··· DATA RECORDS ···

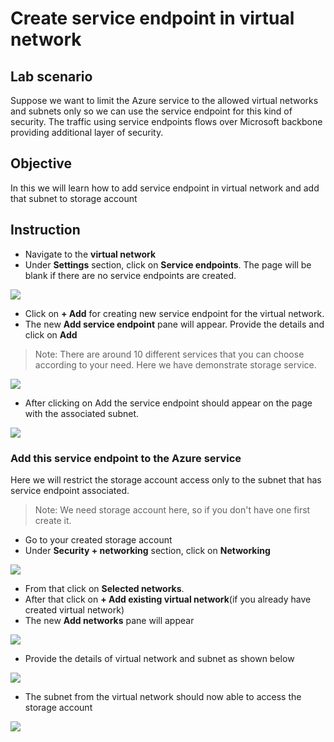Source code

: # Create service endpoint in virtual network

## Lab scenario

Suppose we want to limit the Azure service to the allowed virtual networks and subnets only so we can use the service endpoint for this kind of security.
The traffic using service endpoints flows over Microsoft backbone providing additional layer of security.

## Objective

In this we will learn how to add service endpoint in virtual network and add that subnet to storage account

## Instruction

- Navigate to the **virtual network**
- Under **Settings** section, click on **Service endpoints**. The page will be blank if there are no service endpoints are created.

<img src="Images/Virtual Network/Virtual Network service endpoint.png">

- Click on **+ Add** for creating new service endpoint for the virtual network.
- The new **Add service endpoint** pane will appear. Provide the details and click on **Add**

> Note: There are around 10 different services that you can choose according to your need. Here we have demonstrate storage service.
  
<img src="Images/Virtual Network/Add service endpoint pane.png">
  
- After clicking on Add the service endpoint should appear on the page with the associated subnet. 

<img src="Images/Virtual Network/Virtual network service endpoint page.png">

### Add this service endpoint to the Azure service

Here we will restrict the storage account access only to the subnet that has service endpoint associated.

> Note: We need storage account here, so if you don't have one first create it.

- Go to your created storage account
- Under **Security + networking** section, click on **Networking**

<img src="Images/Virtual Network/Storage account networking tab.png">

- From that click on **Selected networks**.
- After that click on **+ Add existing virtual network**(if you already have created virtual network)
- The new **Add networks** pane will appear

<img src="Images/Virtual Network/Storage account add network empty.png">

- Provide the details of virtual network and subnet as shown below

<img src="Images/Virtual Network/Storage account add network.png">

- The subnet from the virtual network should now able to access the storage account
  
<img src="Images/Virtual Network/Storage account final.png">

···

ACTION ITEM:
Drop the pictures and reproduce the rest of the entries above exactly.

RESPONSE TO THIS TASK:
Source code

: # Create service endpoint in virtual network

## Lab scenario

Suppose we want to limit the Azure service to the allowed virtual networks and subnets only so we can use the service endpoint for this kind of security.
The traffic using service endpoints flows over Microsoft backbone providing additional layer of security.

## Objective

In this we will learn how to add service endpoint in virtual network and add that subnet to storage account

## Instruction

- Navigate to the **virtual network**
- Under **Settings** section, click on **Service endpoints**. The page will be blank if there are no service endpoints are created.

<img src="Images/Virtual Network/Virtual Network service endpoint.png">

- Click on **+ Add** for creating new service endpoint for the virtual network.
- The new **Add service endpoint** pane will appear. Provide the details and click on **Add**

> Note: There are around 10 different services that you can choose according to your need. Here we have demonstrate storage service.
  
<img src="Images/Virtual Network/Add service endpoint pane.png">
  
- After clicking on Add the service endpoint should appear on the page with the associated subnet. 

<img src="Images/Virtual Network/Virtual network service endpoint page.png">

### Add this service endpoint to the Azure service

Here we will restrict the storage account access only to the subnet that has service endpoint associated.

> Note: We need storage account here, so if you don't have one first create it.

- Go to your created storage account
- Under **Security + networking** section, click on **Networking**

<img src="Images/Virtual Network/Storage account networking tab.png">

- From that click on **Selected networks**.
- After that click on **+ Add existing virtual network**(if you already have created virtual network)
- The new **Add networks** pane will appear

<img src="Images/Virtual Network/Storage account add network empty.png">

- Provide the details of virtual network and subnet as shown below

<img src="Images/Virtual Network/Storage account add network.png">

- The subnet from the virtual network should now able to access the storage account
  
<img src="Images/Virtual Network/Storage account final.png">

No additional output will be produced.